- AIM OF THE EXERCISE: Where does the string "local" appear in the records? Copy each line that holds it.

*** Opening MATERIAL PROVIDED ***

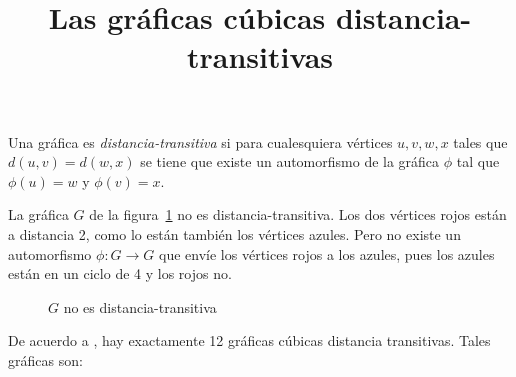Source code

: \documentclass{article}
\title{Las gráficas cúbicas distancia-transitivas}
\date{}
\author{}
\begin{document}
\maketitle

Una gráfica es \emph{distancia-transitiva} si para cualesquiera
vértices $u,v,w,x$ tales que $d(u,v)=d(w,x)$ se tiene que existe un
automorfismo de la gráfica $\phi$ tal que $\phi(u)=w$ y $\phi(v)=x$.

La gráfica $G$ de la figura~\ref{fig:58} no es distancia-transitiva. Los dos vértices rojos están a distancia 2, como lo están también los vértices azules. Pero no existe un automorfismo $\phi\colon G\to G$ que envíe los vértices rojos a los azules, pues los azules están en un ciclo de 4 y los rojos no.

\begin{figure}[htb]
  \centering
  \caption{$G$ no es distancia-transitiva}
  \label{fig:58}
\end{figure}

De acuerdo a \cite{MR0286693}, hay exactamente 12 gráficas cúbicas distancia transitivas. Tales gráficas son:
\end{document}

*** Closing MATERIAL PROVIDED ***
*** Opening MATERIAL PROVIDED ***

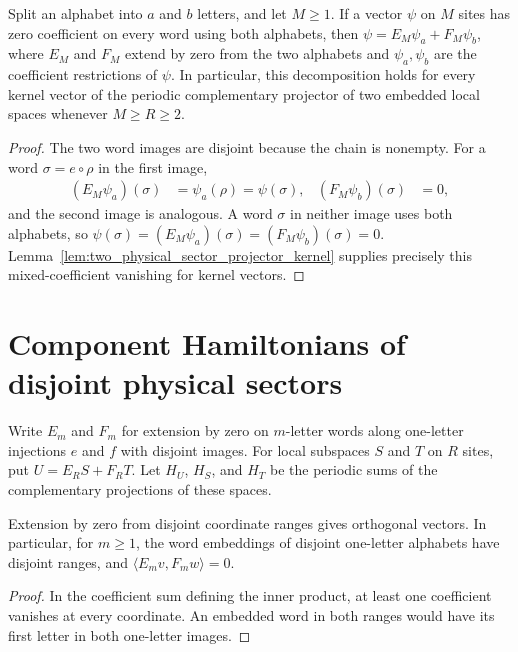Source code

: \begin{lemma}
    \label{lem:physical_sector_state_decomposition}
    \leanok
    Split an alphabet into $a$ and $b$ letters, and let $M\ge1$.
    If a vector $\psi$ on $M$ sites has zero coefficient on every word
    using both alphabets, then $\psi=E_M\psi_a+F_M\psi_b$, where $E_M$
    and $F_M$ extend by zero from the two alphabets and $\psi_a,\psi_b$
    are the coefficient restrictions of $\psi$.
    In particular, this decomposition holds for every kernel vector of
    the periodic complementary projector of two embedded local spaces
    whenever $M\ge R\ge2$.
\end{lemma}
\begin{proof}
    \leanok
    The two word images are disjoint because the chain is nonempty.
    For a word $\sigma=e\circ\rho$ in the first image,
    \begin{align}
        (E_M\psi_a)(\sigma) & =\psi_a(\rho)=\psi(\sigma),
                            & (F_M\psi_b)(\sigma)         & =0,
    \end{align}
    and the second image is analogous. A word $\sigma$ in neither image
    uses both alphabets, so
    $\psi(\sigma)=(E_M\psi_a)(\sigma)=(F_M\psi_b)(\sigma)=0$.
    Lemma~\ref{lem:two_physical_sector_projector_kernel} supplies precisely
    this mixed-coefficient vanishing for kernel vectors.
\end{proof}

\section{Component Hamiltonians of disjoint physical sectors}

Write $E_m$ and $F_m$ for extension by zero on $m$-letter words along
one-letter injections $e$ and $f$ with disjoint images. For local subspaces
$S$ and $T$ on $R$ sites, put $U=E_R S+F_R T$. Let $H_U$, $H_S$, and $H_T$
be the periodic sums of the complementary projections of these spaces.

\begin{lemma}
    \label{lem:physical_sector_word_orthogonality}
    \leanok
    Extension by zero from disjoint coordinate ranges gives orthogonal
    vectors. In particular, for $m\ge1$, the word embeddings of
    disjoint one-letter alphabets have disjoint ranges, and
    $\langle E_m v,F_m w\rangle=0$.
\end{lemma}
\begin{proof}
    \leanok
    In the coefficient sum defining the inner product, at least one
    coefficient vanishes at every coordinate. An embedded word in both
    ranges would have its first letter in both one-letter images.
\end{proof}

*** Closing MATERIAL PROVIDED ***
*** Opening MATERIAL PROVIDED ***

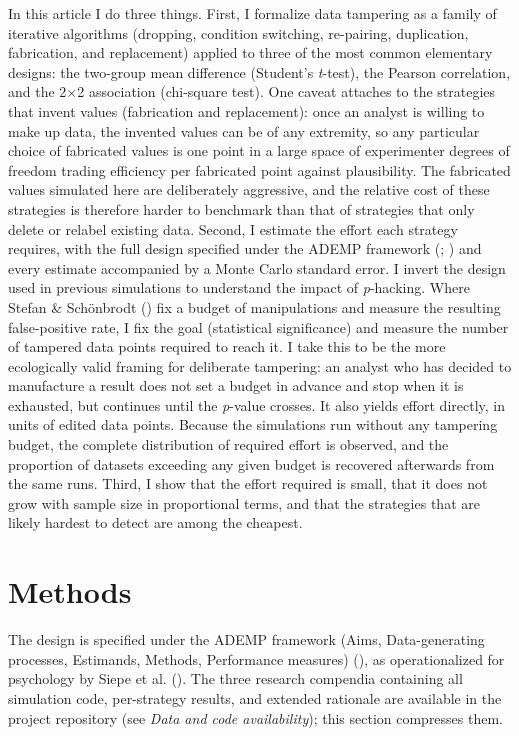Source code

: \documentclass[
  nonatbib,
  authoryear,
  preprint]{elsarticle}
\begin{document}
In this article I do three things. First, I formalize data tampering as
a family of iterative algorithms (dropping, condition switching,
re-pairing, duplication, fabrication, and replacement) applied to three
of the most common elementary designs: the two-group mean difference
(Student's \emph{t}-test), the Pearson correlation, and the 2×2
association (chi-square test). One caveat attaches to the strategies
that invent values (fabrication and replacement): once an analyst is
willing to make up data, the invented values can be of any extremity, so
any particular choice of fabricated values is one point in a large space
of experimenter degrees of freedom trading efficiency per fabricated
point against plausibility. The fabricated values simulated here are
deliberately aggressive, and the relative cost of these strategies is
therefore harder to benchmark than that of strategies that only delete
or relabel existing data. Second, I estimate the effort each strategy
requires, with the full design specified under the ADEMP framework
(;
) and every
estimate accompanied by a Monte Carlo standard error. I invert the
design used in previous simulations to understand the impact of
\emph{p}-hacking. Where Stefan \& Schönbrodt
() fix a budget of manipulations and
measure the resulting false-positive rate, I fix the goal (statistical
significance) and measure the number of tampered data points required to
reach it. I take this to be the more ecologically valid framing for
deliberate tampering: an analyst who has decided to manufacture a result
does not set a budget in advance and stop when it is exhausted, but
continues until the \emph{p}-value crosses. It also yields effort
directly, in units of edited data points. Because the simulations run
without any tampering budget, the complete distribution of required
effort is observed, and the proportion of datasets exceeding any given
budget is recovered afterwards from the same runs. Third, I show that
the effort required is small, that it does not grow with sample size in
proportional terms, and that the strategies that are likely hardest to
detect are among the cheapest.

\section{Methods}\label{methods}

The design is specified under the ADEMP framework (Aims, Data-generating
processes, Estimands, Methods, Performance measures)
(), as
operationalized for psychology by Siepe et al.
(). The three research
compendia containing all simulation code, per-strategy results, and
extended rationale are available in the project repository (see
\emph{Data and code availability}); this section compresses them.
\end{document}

*** Closing MATERIAL PROVIDED ***

- EXPECTED ANSWER:
    the periodic complementary projector of two embedded local spaces
one-letter injections $e$ and $f$ with disjoint images. For local subspaces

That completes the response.